The “Global Burden of Disease,” a Burden in and of itself

As I was reading the original “Global Burden of Disease Study,” I could not help but wonder how such a study could possibly be attempted? In this Study, the World Bank and the World Health Organization hoped to compile a standard set of data of all diseases and injuries, and produce a comprehensive estimate of the burden of these diseases, injuries, and risk factors. The study was centered on a system termed the DALY, which stands for Disability adjusted life year. The real perplexity comes in when one thinks about the aims of this study.

The purpose of the study, which I do not assume, but rather later read in chapter 1 of “Measuring the Global Burden of Disease and Risk Factors,” is that the study intended to help health policy makers, who traditionally have limited amounts of health resources, make decisions based on the greatest needs of the communities they are working with. However, I believe that a set list of different diseases with a weighted value on how devastating each may be has no practical value and may actually be severely misleading to policy makers.

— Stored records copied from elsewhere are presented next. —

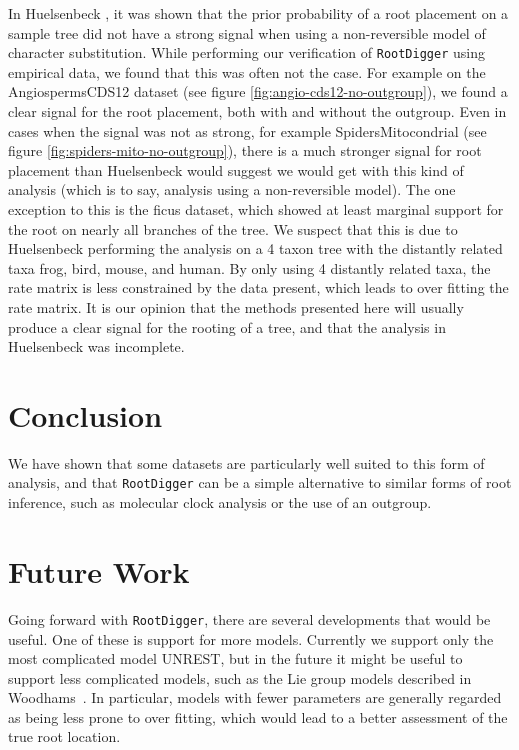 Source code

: \documentclass{article}
\newcommand{\RootDiggertt}{\texttt{RootDigger}}
\begin{document}
In Huelsenbeck \cite{huelsenbeck_inferring_2002}, it was shown that the prior
probability of a root placement on a sample tree did not have a strong signal
when using a non-reversible model of character substitution.  While performing
our verification of \RootDiggertt{} using empirical data, we found that this was
often not the case. For example on the AngiospermsCDS12 dataset (see figure
\ref{fig:angio-cds12-no-outgroup}), we found a clear signal for the root
placement, both with and without the outgroup. Even in cases when the signal was
not as strong, for example SpidersMitocondrial (see figure
\ref{fig:spiders-mito-no-outgroup}), there is a much stronger signal for root
placement than Huelsenbeck would suggest we would get with this kind of analysis
(which is to say, analysis using a non-reversible model). The one exception to
this is the ficus dataset, which showed at least marginal support for the root
on nearly all branches of the tree. We suspect that this is due to Huelsenbeck
performing the analysis on a 4 taxon tree with the distantly related taxa frog,
bird, mouse, and human. By only using 4 distantly related taxa, the rate matrix
is less constrained by the data present, which leads to over fitting the rate
matrix.  It is our opinion that the methods presented here will usually produce
a clear signal for the rooting of a tree, and that the analysis in Huelsenbeck
was incomplete.

\section{Conclusion}

We have shown that some datasets are particularly well suited to this form of
analysis, and that \RootDiggertt{} can be a simple alternative to similar forms
of root inference, such as molecular clock analysis or the use of an outgroup.

\section{Future Work}

Going forward with \RootDiggertt{}, there are several developments that would be
useful. One of these is support for more models. Currently we support only the
most complicated model UNREST, but in the future it might be useful to support
less complicated models, such as the Lie group models described in
Woodhams~\cite{woodhams_new_2015}.  In particular, models with fewer parameters
are generally regarded as being less prone to over fitting, which would lead to
a better assessment of the true root location.
\end{document}
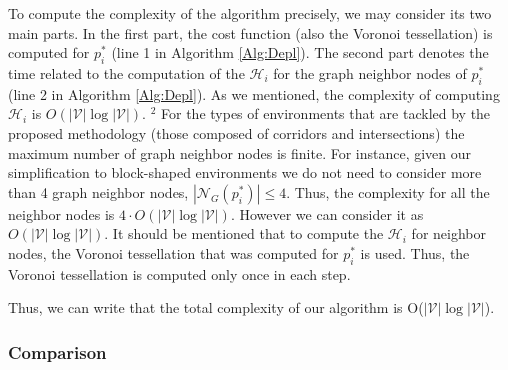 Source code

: \documentclass[smallcondensed]{svjour3}
\begin{document}
To compute the complexity of the algorithm precisely, we may consider its two main parts.
In the first part, the cost function (also the Voronoi tessellation) is computed for $p^*_i$ (line 1 in Algorithm \ref{Alg:Depl}). 
The second part denotes the time related to the computation of the $\mathcal{H}_i$ for the graph neighbor nodes of $p^*_i$ (line 2 in Algorithm \ref{Alg:Depl}). As we mentioned, the complexity of computing $\mathcal{H}_i$ is $O(|\mathcal{V}| \log |\mathcal{V}|)$. {\color{blue}$^2$ For the types of environments that are tackled by the proposed methodology (those composed of corridors and intersections) the maximum number of graph neighbor nodes is finite. For instance, given our simplification to block-shaped environments  we do not need to consider more than 4 graph neighbor nodes, $|\mathcal{N}_G(p^*_i)| \leq 4$.} Thus, the complexity for all the neighbor nodes is $4\cdot O(|\mathcal{V}| \log |\mathcal{V}|)$. However we can consider it as $O(|\mathcal{V}| \log |\mathcal{V}|)$.
%
It should be mentioned that to compute the $\mathcal{H}_i$ for neighbor nodes, the Voronoi tessellation that was computed for $p^*_i$ is used. Thus, the Voronoi tessellation is computed only once in each step. 


Thus, we can write that the total complexity of our algorithm is O($|\mathcal{V}| \log |\mathcal{V}|$). 

\subsubsection{Comparison}
\end{document}
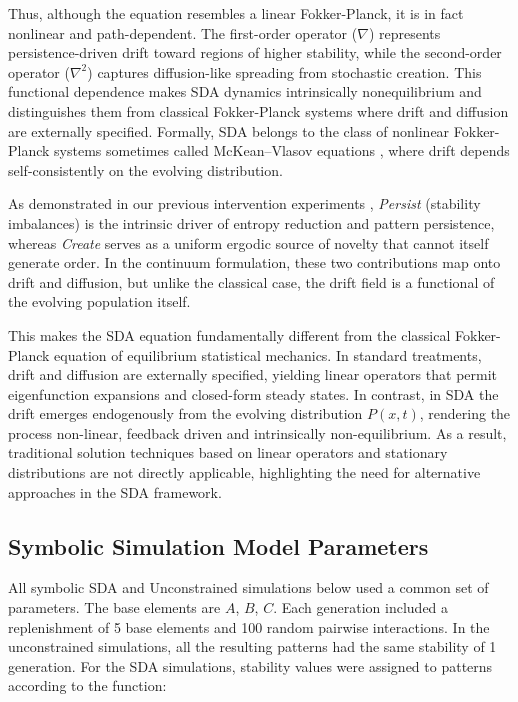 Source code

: \documentclass[life,article,submit,pdftex,moreauthors]{Definitions/mdpi}
\begin{document}
Thus, although the equation resembles a linear Fokker-Planck, it is in fact nonlinear and path-dependent. 
The first-order operator ($\nabla$) represents persistence-driven drift toward regions of higher stability, 
while the second-order operator ($\nabla^2$) captures diffusion-like spreading from stochastic creation. 
This functional dependence makes SDA dynamics intrinsically nonequilibrium and distinguishes them from 
classical Fokker-Planck systems where drift and diffusion are externally specified. 
Formally, SDA belongs to the class of nonlinear Fokker-Planck systems sometimes called McKean--Vlasov equations \cite{mckean1966, villani2009}, 
where drift depends self-consistently on the evolving distribution.  

As demonstrated in our previous intervention experiments \cite{adler_sda}, 
\textit{Persist} (stability imbalances) is the intrinsic driver of entropy
reduction and pattern persistence, whereas \textit{Create} serves as a uniform ergodic source of novelty that cannot itself generate order.  
In the continuum formulation, these two contributions map onto drift and diffusion, 
but unlike the classical case, the drift field is a functional of the evolving
population itself.  

This makes the SDA equation fundamentally different from the classical Fokker-Planck equation of equilibrium statistical mechanics. In standard treatments, 
drift and diffusion are externally specified, yielding linear operators that
permit eigenfunction expansions and closed-form steady states. In contrast,
in SDA the drift emerges endogenously from the evolving distribution $P(x,t)$, 
rendering the process non-linear, feedback driven and intrinsically non-equilibrium.  
As a result, traditional solution techniques based on linear operators and
stationary distributions are not directly applicable, highlighting the need
for alternative approaches in the SDA framework.


\subsection{Symbolic Simulation Model Parameters}

All symbolic SDA and Unconstrained simulations below used a common set of parameters. The base elements are $A$, $B$, $C$.
Each generation included
a replenishment of 5 base elements and 100 random pairwise
interactions. In the unconstrained simulations, all the resulting patterns had the same stability of 1 generation. For the SDA simulations, 
stability values were assigned to patterns according to the
function:
\end{document}
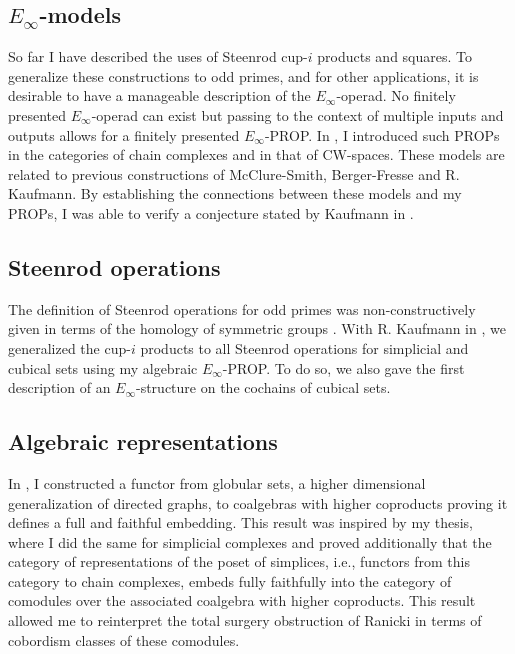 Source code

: \subsection{$E_\infty$-models}
So far I have described the uses of Steenrod cup-$i$ products and squares.
To generalize these constructions to odd primes, and for other applications, it is desirable to have a manageable description of the $E_{\infty}$-operad.
No finitely presented $E_\infty$-operad can exist but passing to the context of multiple inputs and outputs allows for a finitely presented $E_\infty$-PROP.
In \cite{medina2020prop1, medina2018prop2}, I introduced such PROPs in the categories of chain complexes and in that of CW-spaces.
These models are related to previous constructions of McClure-Smith, Berger-Fresse and R. Kaufmann.
By establishing the connections between these models and my PROPs, I was able to verify a conjecture stated by Kaufmann in \cite{kaufmann2009dimension}.

\subsection{Steenrod operations} \label{ssec: odd primes}
The definition of Steenrod operations for odd primes was non-constructively given in terms of the homology of symmetric groups \cite{steenrod1952reduced, steenrod1962cohomology}.
With R. Kaufmann in \cite{medina2020maysteenrod}, we generalized the cup-$i$ products to all Steenrod operations for simplicial and cubical sets using my algebraic $E_\infty$-PROP.
To do so, we also gave the first description of an $E_\infty$-structure on the cochains of cubical sets.

\subsection{Algebraic representations}
In \cite{medina2020globular}, I constructed a functor from globular sets, a higher dimensional generalization of directed graphs, to coalgebras with higher coproducts proving it defines a full and faithful embedding.
This result was inspired by my thesis, where I did the same for simplicial complexes and proved additionally that the category of representations of the poset of simplices, i.e., functors from this category to chain complexes, embeds fully faithfully into the category of comodules over the associated coalgebra with higher coproducts.
This result allowed me to reinterpret the total surgery obstruction of Ranicki \cite{ranicki1992topological} in terms of cobordism classes of these comodules.

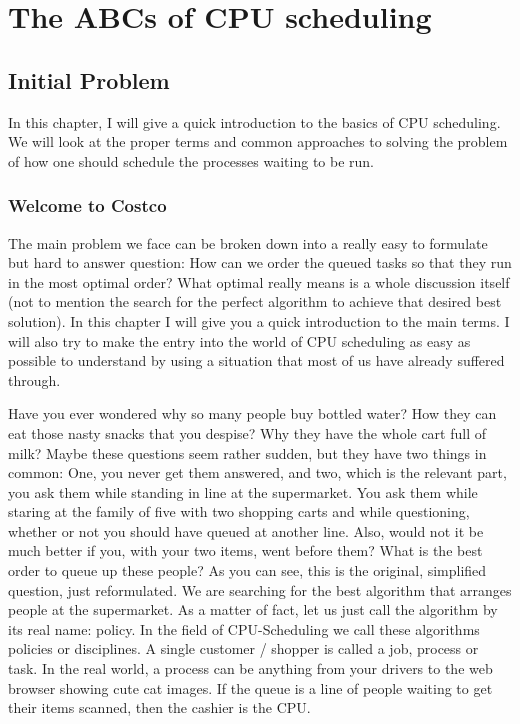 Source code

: \chapter{The ABCs of CPU scheduling}

\section{Initial Problem}

In this chapter, I will give a quick introduction to the basics of CPU scheduling. We will look at the proper terms and common approaches to solving the problem of how one should schedule the processes waiting to be run.

\subsection{Welcome to Costco}

The main problem we face can be broken down into a really easy to formulate but hard to answer question:
How can we order the queued tasks so that they run in the most optimal order?
What optimal really means is a whole discussion itself (not to mention the search for the perfect algorithm to achieve that desired best solution).
In this chapter I will give you a quick introduction to the main terms.
I will also try to make the entry into the world of CPU scheduling as easy as possible to understand by using a situation that most of us have already suffered through.

Have you ever wondered why so many people buy bottled water? 
How they can eat those nasty snacks that you despise?
Why they have the whole cart full of milk?
Maybe these questions seem rather sudden, but they have two things in common:
One, you never get them answered, and two, which is the relevant part, you ask them while standing in line at the supermarket.
You ask them while staring at the family of five with two shopping carts and while questioning, whether or not you should have queued at another line.
Also, would not it be much better if you, with your two items, went before them?
What is the best order to queue up these people?
As you can see, this is the original, simplified question, just reformulated.
We are searching for the best algorithm that arranges people at the supermarket.
As a matter of fact, let us just call the algorithm by its real name: policy.
In the field of CPU-Scheduling we call these algorithms policies or disciplines.
A single customer / shopper is called a job, process or task.
In the real world, a process can be anything from your drivers to the web browser showing cute cat images.
If the queue is a line of people waiting to get their items scanned, then the cashier is the CPU.

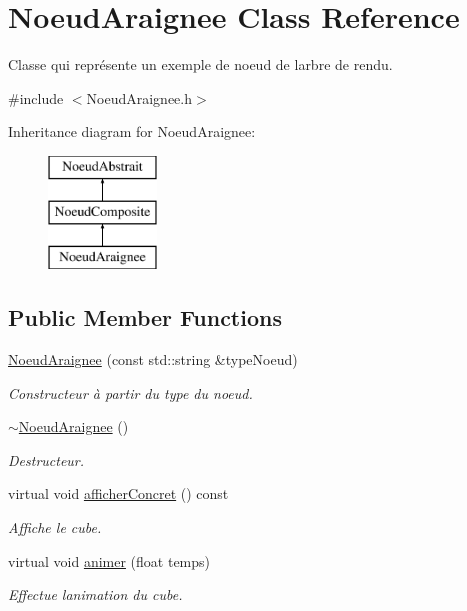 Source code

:\hypertarget{class_noeud_araignee}{}\section{Noeud\+Araignee Class Reference}
\label{class_noeud_araignee}


Classe qui représente un exemple de noeud de l\textquotesingle{}arbre de rendu.  




{\ttfamily \#include $<$Noeud\+Araignee.\+h$>$}

Inheritance diagram for Noeud\+Araignee\+:\begin{figure}[H]
\begin{center}
\leavevmode
\includegraphics[height=3.000000cm]{class_noeud_araignee}
\end{center}
\end{figure}
\subsection*{Public Member Functions}
\begin{DoxyCompactItemize}
\item 
\hyperlink{group__inf2990_ga0ca3d14d5baf9c6879ac53918cc54ba5}{Noeud\+Araignee} (const std\+::string \&type\+Noeud)
\begin{DoxyCompactList}\small\item\em Constructeur à partir du type du noeud. \end{DoxyCompactList}\item 
\hyperlink{group__inf2990_ga78bf0250c601da26edb8cd8f2cddec10}{$\sim$\+Noeud\+Araignee} ()
\begin{DoxyCompactList}\small\item\em Destructeur. \end{DoxyCompactList}\item 
virtual void \hyperlink{group__inf2990_ga4f9e7fbb424a0cb18e01ab12a092fc02}{afficher\+Concret} () const 
\begin{DoxyCompactList}\small\item\em Affiche le cube. \end{DoxyCompactList}\item 
\hypertarget{group__inf2990_gae3f4c490330d597a18975014c06a05ca}{}virtual void \hyperlink{group__inf2990_gae3f4c490330d597a18975014c06a05ca}{animer} (float temps)\label{group__inf2990_gae3f4c490330d597a18975014c06a05ca}

\begin{DoxyCompactList}\small\item\em Effectue l\textquotesingle{}animation du cube. \end{DoxyCompactList}\end{DoxyCompactItemize}
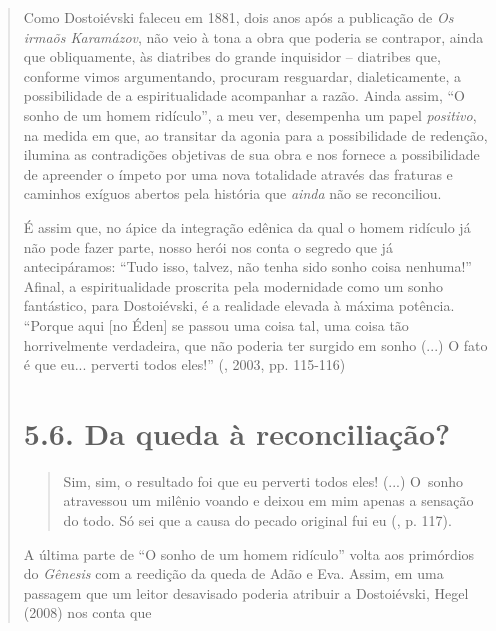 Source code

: {\begin{quote}
Como Dostoiévski faleceu em 1881, dois anos após a publicação de
\emph{Os irmaõs Karamázov}, não veio à tona a obra que poderia se
contrapor, ainda que obliquamente, às diatribes do grande inquisidor --
diatribes que, conforme vimos argumentando, procuram resguardar,
dialeticamente, a possibilidade de a espiritualidade acompanhar a razão.
Ainda assim, ``O sonho de um homem ridículo'', a meu ver, desempenha um
papel \emph{positivo}, na medida em que, ao transitar da agonia para a
possibilidade de redenção, ilumina as contradições objetivas de sua obra
e nos fornece a possibilidade de apreender o ímpeto por uma nova
totalidade através das fraturas e caminhos exíguos abertos pela história
que \emph{ainda} não se reconciliou.

É assim que, no ápice da integração edênica da qual o homem ridículo já
não pode fazer parte, nosso herói nos conta o segredo que já
antecipáramos: ``Tudo isso, talvez, não tenha sido sonho coisa
nenhuma!'' Afinal, a espiritualidade proscrita pela modernidade como um
sonho fantástico, para Dostoiévski, é a realidade elevada à máxima
potência. ``Porque aqui {[}no Éden{]} se passou uma coisa tal, uma coisa
tão horrivelmente verdadeira, que não poderia ter surgido em sonho (...)
O fato é que eu... perverti todos eles!'' (, 2003, pp.
115-116)

\section{5.6. Da queda à reconciliação?}

\begin{quote}
Sim, sim, o resultado foi que eu perverti todos eles! (...) O~sonho
atravessou um milênio voando e deixou em mim apenas a sensação do todo.
Só sei que a causa do pecado original fui eu (, p. 117).
\end{quote}

A última parte de ``O sonho de um homem ridículo'' volta aos primórdios
do \emph{Gênesis} com a reedição da queda de Adão e Eva. Assim, em uma
passagem que um leitor desavisado poderia atribuir a Dostoiévski, Hegel
(2008) nos conta que


\end{quote}}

The first point that I have a problem with is the intent of the study, to have a standard scale for disease based on the burden it will have on one’s lifestyle. How can we ever make a standard value for a disease the same across different countries, let alone different people? Such a generalization of how burdensome a disease may be for all people may be a very dangerous thing for policy makers to have. An international aid organization from America attempting to help a developing country in Sub Saharan Africa may be very misguided in its intervention and policy making if it understands an injury such as a broken leg the same way it would understand a broken leg in America. Having a weighted number value for diseases is exactly this type of ignorance.

The study clearly had good intentions. It was the first study to attempt to take into account risk factors and the effects these diseases have on different peoples lives. I acknowledge the importance of having a standard measure for health. But the DALY certainly is not the solution. I understand that it is unfair to criticize an attempt to solve a problem when I lack another solution myself, but I believe that we would actually be better off completely with no solution than with the study of the Global Burden of Disease. This study is misguiding and attempting to make such a scale completely ignores the complexity of what goes into health.

Rating something such as the burden of different diseases must be determined on a country-by-country basis, and even these may be categories too large. There are cultural and epidemiological differences in between areas that make it impossible to have a standard Global Burden of Disease Data Set.